Lt. General Sumbeiywo told mourners during the burial service of the former Head of State held at his Kabarak home in Nakuru County on Wednesday that Moi was always saddened that though several meetings had been held to end the anarchy in Somalia, warring factions had continued to cause huge losses of human lives and property.
“Long after he retired, he would always tell me whenever we met that it was his daily prayer to God that Somalis wake up to the reality of what is happening on the continent and reconcile with each other.
“Whenever he met factional leaders he always prevailed upon them to put down the weapons of war and embrace the promise of peace,” said the former Army Commander.
He told mourners that Moi was disappointed that though Kenya was instrumental in the birth of South Sudan through the Second Sudanese Civil War and the Comprehensive Peace Agreement that was finally signed in 2005, the country slid in yet another orgy of lawlessness pitting supporters of President Salva Kiir and his former Vice President, Dr. Riek Machar.
In 2002 Moi appointed General Sumbeiywo as Kenya’s Special Envoy to the Inter-Governmental Authority on Development (IGAD), a regional organization for the Horn of Africa. In this position, he was the lead mediator in the Sudanese North-South peace process.
“When you share happy times and calamitous times with a man, a bond is effected that not even time is able to ravage. I and Moi shared the vision of a peaceful, united Sudan and we had single-mindedly committed ourselves to that cause,” he reminisced.
General Sumbeiywo noted that former Head of State was also involved in mediation between various conflicting sides in Uganda, Congo, Somalia, Chad, Sudan, Mozambique, Eritrea-Ethiopia, Rwanda, and Burundi.
“Moi was invited as President to provide peacekeeping forces in troubled parts of the world such as Chad, Uganda, Namibia, Mozambique, Iran-Iraq, Kuwait, Yugoslavia, Liberia, Morocco, Angola, Serbia-Croatia, D.R. Congo, Sierra Leone and East Timor,” he noted.
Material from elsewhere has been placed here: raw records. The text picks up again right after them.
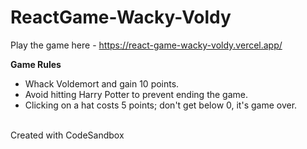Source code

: # ReactGame-Wacky-Voldy
Play the game here - https://react-game-wacky-voldy.vercel.app/
<br />

 **Game Rules**
 <br />
 
- Whack Voldemort and gain 10 points.
- Avoid hitting Harry Potter to prevent ending the game.
- Clicking on a hat costs 5 points; don't get below 0, it's game over.






<br /> Created with CodeSandbox <br /> 

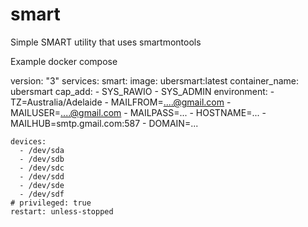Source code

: # smart
Simple SMART utility that uses smartmontools

Example docker compose

version: "3"
services:
  smart:
    image: ubersmart:latest
    container_name: ubersmart
    cap_add:
      - SYS_RAWIO
      - SYS_ADMIN
    environment:
      - TZ=Australia/Adelaide
      - MAILFROM=....@gmail.com
      - MAILUSER=....@gmail.com
      - MAILPASS=...
      - HOSTNAME=...
      - MAILHUB=smtp.gmail.com:587
      - DOMAIN=...
      
    devices:
      - /dev/sda 
      - /dev/sdb 
      - /dev/sdc 
      - /dev/sdd 
      - /dev/sde 
      - /dev/sdf 
    # privileged: true     
    restart: unless-stopped
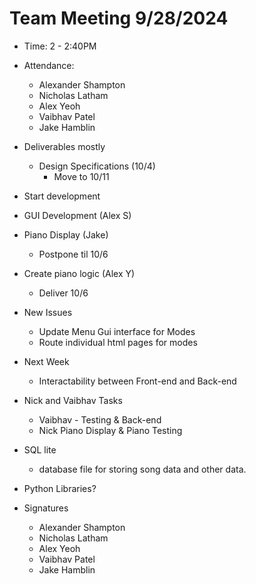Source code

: # Team Meeting 9/28/2024 
* Time: 2 - 2:40PM
* Attendance:
    * Alexander Shampton
    * Nicholas Latham
    * Alex Yeoh
    * Vaibhav Patel
    * Jake Hamblin

* Deliverables mostly
    * Design Specifications (10/4)
        * Move to 10/11
* Start development 
* GUI Development (Alex S)
* Piano Display (Jake)
    * Postpone til 10/6
* Create piano logic (Alex Y)
    * Deliver 10/6
* New Issues
    * Update Menu Gui interface for Modes
    * Route individual html pages for modes
* Next Week
    * Interactability between Front-end and Back-end
* Nick and Vaibhav Tasks
    * Vaibhav - Testing & Back-end
    * Nick Piano Display & Piano Testing
* SQL lite 
    * database file for storing song data and other data.
* Python Libraries?

* Signatures
    * Alexander Shampton
    * Nicholas Latham
    * Alex Yeoh
    * Vaibhav Patel
    * Jake Hamblin
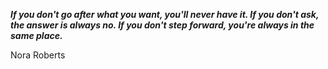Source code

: _**If you don't go after what you want, you'll never have it. If you don't ask, the answer is always no. If you don't step forward, you're always in the same place.**_

Nora Roberts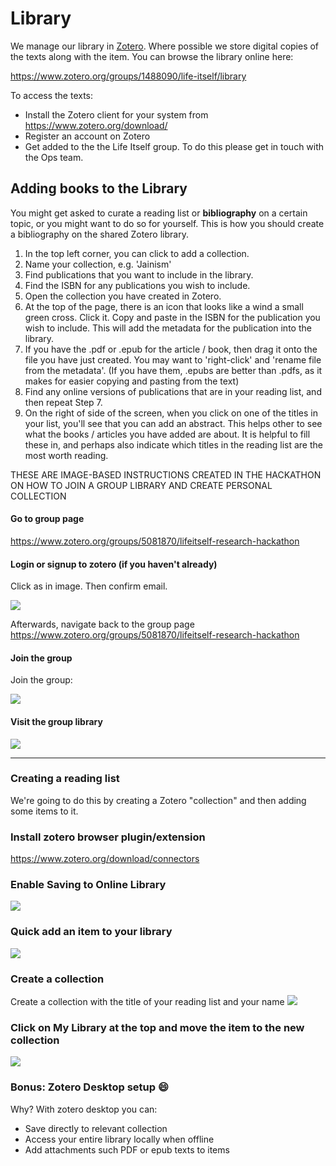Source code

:# Library

We manage our library in [Zotero][]. Where possible we store digital copies of the texts along with the item. You can browse the library online here:

https://www.zotero.org/groups/1488090/life-itself/library

To access the texts:

* Install the Zotero client for your system from https://www.zotero.org/download/
* Register an account on Zotero
* Get added to the the Life Itself group. To do this please get in touch with the Ops team.

[Zotero]: https://www.zotero.org


## Adding books to the Library

You might get asked to curate a reading list or **bibliography** on a certain topic, or you might want to do so for yourself. This is how you should create a bibliography on the shared Zotero library. 

1. In the top left corner, you can click to add a collection.
2. Name your collection, e.g. 'Jainism'
3. Find publications that you want to include in the library. 
4. Find the ISBN for any publications you wish to include. 
5. Open the collection you have created in Zotero.
6. At the top of the page, there is an icon that looks like a wind a small green cross. Click it. Copy and paste in the ISBN for the publication you wish to include. This will add the metadata for the publication into the library. 
7. If you have the .pdf or .epub for the article / book, then drag it onto the file you have just created. You may want to 'right-click' and 'rename file from the metadata'. (If you have them, .epubs are better than .pdfs, as it makes for easier copying and pasting from the text)
8. Find any online versions of publications that are in your reading list, and then repeat Step 7. 
9. On the right of side of the screen, when you click on one of the titles in your list, you'll see that you can add an abstract. This helps other to see what the books / articles you have added are about. It is helpful to fill these in, and perhaps also indicate which titles in the reading list are the most worth reading. 



THESE ARE IMAGE-BASED INSTRUCTIONS CREATED IN THE HACKATHON ON HOW TO JOIN A GROUP LIBRARY AND CREATE PERSONAL COLLECTION
#### Go to group page

https://www.zotero.org/groups/5081870/lifeitself-research-hackathon

#### Login or signup to zotero (if you haven't already)

Click as in image. Then confirm email.


![](https://hackmd.io/_uploads/r1tcMY_I2.png)

Afterwards, navigate back to the group page https://www.zotero.org/groups/5081870/lifeitself-research-hackathon

#### Join the group

Join the group:

![](https://hackmd.io/_uploads/BktdoF_I3.png)

#### Visit the group library

![](https://hackmd.io/_uploads/ryrjoYuIh.png)

---


### Creating a reading list

We're going to do this by creating a Zotero "collection" and then adding some items to it. 

### Install zotero browser plugin/extension

https://www.zotero.org/download/connectors

### Enable Saving to Online Library

![](https://hackmd.io/_uploads/B1TDZ3_Ih.png)

### Quick add an item to your library

![](https://hackmd.io/_uploads/H1dsm9dL2.png)

### Create a collection

Create a collection with the title of your reading list and your name
![](https://hackmd.io/_uploads/BJBBTKOIh.png)

### Click on My Library at the top and move the item to the new collection

![](https://hackmd.io/_uploads/S1K5QqdL2.png)

### Bonus: Zotero Desktop setup 😄

Why? With zotero desktop you can:

- Save directly to relevant collection
- Access your entire library locally when offline
- Add attachments such PDF or epub texts to items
“At different fora, he stressed that unless Africans cemented their unity and solidarity, solutions to the many internal and external problems afflicting the continent would remain elusive,” said the former Army Commander.
General Sumbeiywo told mourners that Moi was convinced the only way to end violent cultural practices such as armed cattle rustling activities and inter clan conflicts was through promotion of education.
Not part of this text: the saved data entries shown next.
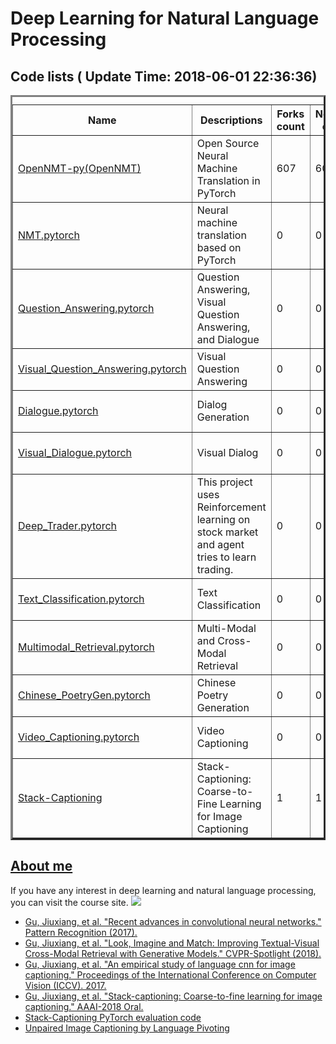 
# Deep Learning for Natural Language Processing</br>

## Code lists ( Update Time: 2018-06-01 22:36:36)</br>
<table border=3 style=width:100%><caption><em><center></center></em></caption><th>Name</th><th>Descriptions</th><th>Forks count</th><th>Network count</th><th>Created Time</th><th>Pushed Time</th><th>Updated Time</th> 


<tr><td><a href=https://github.com/OpenNMT/OpenNMT-py.git>OpenNMT-py(OpenNMT)</a></td><td>Open Source Neural Machine Translation in PyTorch</td><td>607</td><td>607</td><td>2017-02-22 19:01:50</td><td>2018-05-24 20:29:08</td><td>2018-06-01 06:45:18</td></tr>
<tr><td><a href=https://github.com/gujiuxiang/NMT.pytorch.git>NMT.pytorch</a></td><td>Neural machine translation based on PyTorch</td><td>0</td><td>0</td><td>2018-05-31 05:19:55</td><td>2018-05-31 06:09:30</td><td>2018-05-31 07:12:24</td></tr>
<tr><td><a href=https://github.com/gujiuxiang/Question_Answering.pytorch.git>Question_Answering.pytorch</a></td><td>Question Answering, Visual Question Answering, and Dialogue</td><td>0</td><td>0</td><td>2018-05-31 07:47:53</td><td>2018-05-31 14:28:54</td><td>2018-05-31 14:28:55</td></tr>
<tr><td><a href=https://github.com/gujiuxiang/Visual_Question_Answering.pytorch.git>Visual_Question_Answering.pytorch</a></td><td>Visual Question Answering</td><td>0</td><td>0</td><td>2018-05-31 12:59:05</td><td>2018-05-31 13:27:34</td><td>2018-06-01 06:37:05</td></tr>
<tr><td><a href=https://github.com/gujiuxiang/Dialogue.pytorch.git>Dialogue.pytorch</a></td><td>Dialog Generation</td><td>0</td><td>0</td><td>2018-05-31 14:26:23</td><td>2018-05-31 14:54:58</td><td>2018-06-01 06:24:19</td></tr>
<tr><td><a href=https://github.com/gujiuxiang/Visual_Dialogue.pytorch.git>Visual_Dialogue.pytorch</a></td><td>Visual Dialog</td><td>0</td><td>0</td><td>2018-05-31 14:26:53</td><td>2018-05-31 14:28:24</td><td>2018-06-01 06:36:32</td></tr>
<tr><td><a href=https://github.com/gujiuxiang/Deep_Trader.pytorch.git>Deep_Trader.pytorch</a></td><td> This project uses Reinforcement learning on stock market and agent tries to learn trading.</td><td>0</td><td>0</td><td>2018-05-31 07:44:59</td><td>2018-06-01 07:17:50</td><td>2018-06-01 07:18:00</td></tr>
<tr><td><a href=https://github.com/gujiuxiang/Text_Classification.pytorch.git>Text_Classification.pytorch</a></td><td>Text Classification</td><td>0</td><td>0</td><td>2018-05-31 07:37:32</td><td>2018-05-31 07:39:53</td><td>2018-05-31 08:58:31</td></tr>
<tr><td><a href=https://github.com/gujiuxiang/Multimodal_Retrieval.pytorch.git>Multimodal_Retrieval.pytorch</a></td><td>Multi-Modal and Cross-Modal Retrieval</td><td>0</td><td>0</td><td>2018-05-31 07:34:08</td><td>2018-05-31 07:35:37</td><td>2018-05-31 08:59:02</td></tr>
<tr><td><a href=https://github.com/gujiuxiang/Chinese_PoetryGen.pytorch.git>Chinese_PoetryGen.pytorch</a></td><td>Chinese Poetry Generation</td><td>0</td><td>0</td><td>2018-05-31 07:29:24</td><td>2018-05-31 07:32:30</td><td>2018-05-31 08:59:18</td></tr>
<tr><td><a href=https://github.com/gujiuxiang/Video_Captioning.pytorch.git>Video_Captioning.pytorch</a></td><td>Video Captioning</td><td>0</td><td>0</td><td>2018-05-31 14:35:33</td><td>2018-05-31 14:40:00</td><td>2018-06-01 06:23:53</td></tr>
<tr><td><a href=https://github.com/gujiuxiang/Stack-Captioning.git>Stack-Captioning</a></td><td>Stack-Captioning: Coarse-to-Fine Learning for Image Captioning</td><td>1</td><td>1</td><td>2017-12-29 12:53:02</td><td>2018-04-18 07:30:24</td><td>2018-05-31 08:11:09</td></tr>
</table>



## [About me](http://jxgu.cc)


If you have any interest in deep learning and natural language processing, you can visit the course site.
![](http://static.mooc.ai/files/course/2018/01-26/1126499ce223574244.jpg)


- [Gu, Jiuxiang, et al. "Recent advances in convolutional neural networks." Pattern Recognition (2017).](https://arxiv.org/pdf/1512.07108)
- [Gu, Jiuxiang, et al. "Look, Imagine and Match: Improving Textual-Visual Cross-Modal Retrieval with Generative Models." CVPR-Spotlight (2018).](https://arxiv.org/pdf/1711.06420)
- [Gu, Jiuxiang, et al. "An empirical study of language cnn for image captioning." Proceedings of the International Conference on Computer Vision (ICCV). 2017.](http://openaccess.thecvf.com/content_ICCV_2017/papers/Gu_An_Empirical_Study_ICCV_2017_paper.pdf)
- [Gu, Jiuxiang, et al. "Stack-captioning: Coarse-to-fine learning for image captioning." AAAI-2018 Oral.](https://arxiv.org/pdf/1709.03376)
- [Stack-Captioning PyTorch evaluation code](https://github.com/gujiuxiang/Stack-Captioning)
- [Unpaired Image Captioning by Language Pivoting](https://arxiv.org/abs/1803.05526)
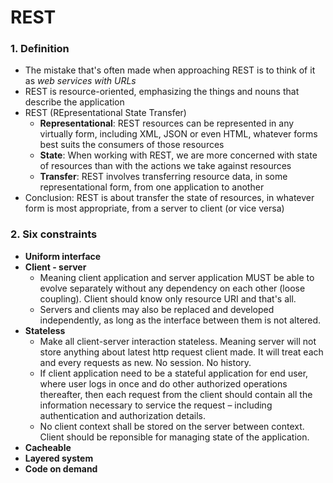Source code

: # REST


### 1. Definition
* The mistake that's often made when approaching REST is
 to think of it as *web services with URLs*
* REST is resource-oriented, emphasizing the things and
nouns that describe the application
* REST (REpresentational State Transfer)
    * **Representational**: REST resources can be represented in any virtually form,
    including XML, JSON or even HTML, whatever forms best suits
    the consumers of those resources
    * **State**: When working with REST, we are more concerned 
    with state of resources than with the actions we take against
    resources
    * **Transfer**: REST involves transferring resource data,
     in some representational form, from one application to another
* Conclusion: REST is about transfer the state of resources, in whatever
form is most appropriate, from a server to client (or vice versa)

### 2. Six constraints
* **Uniform interface**
* **Client - server**
    * Meaning client application and server application MUST be able to evolve separately without any dependency on each other (loose coupling). Client should know only resource URI and that's all.
    * Servers and clients may also be replaced and developed independently, as long as the interface between them is not altered.
* **Stateless**
    * Make all client-server interaction stateless. Meaning server will not store anything about latest http request client made. It will treat each and every requests as new. No session. No history.
    * If client application need to be a stateful application for end user, where user logs in once and do other authorized operations thereafter, then each request from the client should contain all the information necessary to service the request – including authentication and authorization details.
    * No client context shall be stored on the server between context. Client should be reponsible for managing state of the application.
* **Cacheable**
* **Layered system**
* **Code on demand**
He said that the former head of state was instrumental in mediating peace between members of the Samburu, Pokot and Turkana communities who were perennially in armed combat against each other.
Sumbeiywo hailed Moi for being instrumental in the revival of the East African Community that had collapsed in 1977, and together with Tanzania’s then President Benjamin Mkapa and Uganda’s Yoweri Museveni, they signed it back to life.
Moi was further eulogized as regional peace marker and praised for convening peace negotiations in Nairobi in 1985 between then Ugandan leader, Gen Tito Okello and Museveni.
“He reached out to his counterparts in the region and initiated and pushed various peace processes and especially through Inter-governmental Authority on development (IGAD), to incorporate peace building and deal with issues related to drought and desertification in the Horn Africa,” he said.
“Moi also understood that it was only through the East African Community that sustainable social and economic growth could be achieved,” stated the retired army commander.